To the surprise and satisfaction of all those who are campaigning to hold Bashar al-Assad's regime to account, the Netherlands, best known for its appetite for consensus, has taken the first diplomatic steps towards a possible International Court of Justice case against Syria over torture.

Why the Dutch are threatening to take Syria to court‘The Assad regime has committed horrific crimes time after time. The evidence is overwhelming. There must be consequences,’ said Dutch minister of Foreign Affairs Stef Blok on Friday September 18, 2020. © Joseph Eid / AFP
4 min 51Approximate reading time

‘The Assad regime has committed horrific crimes time after time. The evidence is overwhelming. There must be consequences,’ said minister of Foreign Affairs Stef Blok. He announced Friday September 18 that The Hague had given Syria notice that it was holding it responsible under international law for torture, invoking the United Nations torture convention.  Such a diplomatic note is the first step toward eventually filing an official claim against Syria at the International Court of Justice (ICJ), U.N.’s highest court seated in the grand neo-renaissance style Peace Palace in The Hague.

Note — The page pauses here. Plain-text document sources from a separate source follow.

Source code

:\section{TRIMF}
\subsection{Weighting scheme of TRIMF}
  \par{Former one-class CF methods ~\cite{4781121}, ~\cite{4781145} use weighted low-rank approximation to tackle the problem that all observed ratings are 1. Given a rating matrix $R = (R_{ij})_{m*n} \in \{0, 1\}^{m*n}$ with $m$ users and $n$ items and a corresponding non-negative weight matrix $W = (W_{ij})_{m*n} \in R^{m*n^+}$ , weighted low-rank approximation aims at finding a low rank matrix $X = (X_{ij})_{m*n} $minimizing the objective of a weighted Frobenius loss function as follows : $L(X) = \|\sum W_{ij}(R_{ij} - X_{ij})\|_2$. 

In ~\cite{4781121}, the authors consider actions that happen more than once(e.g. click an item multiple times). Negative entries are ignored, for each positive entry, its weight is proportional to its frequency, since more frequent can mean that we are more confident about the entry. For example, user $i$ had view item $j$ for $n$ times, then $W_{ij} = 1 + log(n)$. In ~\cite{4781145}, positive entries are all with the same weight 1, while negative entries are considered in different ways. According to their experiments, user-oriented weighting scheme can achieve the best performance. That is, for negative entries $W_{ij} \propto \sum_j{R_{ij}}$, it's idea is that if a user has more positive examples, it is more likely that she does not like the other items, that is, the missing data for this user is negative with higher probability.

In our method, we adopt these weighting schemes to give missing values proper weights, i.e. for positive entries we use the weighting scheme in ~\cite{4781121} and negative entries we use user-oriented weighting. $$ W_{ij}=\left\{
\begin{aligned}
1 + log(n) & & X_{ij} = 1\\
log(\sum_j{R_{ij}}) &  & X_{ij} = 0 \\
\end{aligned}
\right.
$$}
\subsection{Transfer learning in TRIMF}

This is a bold move from the Netherlands which – although host to courts such as the ICJ, the International Criminal Court (ICC), giving The Hague in particular, a worldwide notoriety as the international law capital – has always seemed more of a backroom operator, relying on multilateral fora and initiatives to lobby for adherence to the rule of law, as laid out in the Dutch constitution. It raises the question of how the Dutch have become the latest activist state, following a road recently opened by Gambia when it attacked Myanmar before the ICJ under the Genocide Convention over the crackdown on the Rohingya Muslim minority.

The UN routes

When the Netherlands lobbied for a seat at the United Nations Security Council (UNSC) five years ago, the central plank of their (partially) successful multi-million Euro campaign was justice and accountability. Seven years into the Syria conflict, during his first speech as the chair of the UNSC in 2018 minister Blok showed a portrait of Noor, a seven-year-old Syrian girl living in a Jordanian refugee camp and urged the council that perpetrators of international crimes must be held accountable. On Friday, the minister told Dutch television the picture of Noor was still in his office. “It confronts you daily with a war that is in danger of being forgotten,” he explained.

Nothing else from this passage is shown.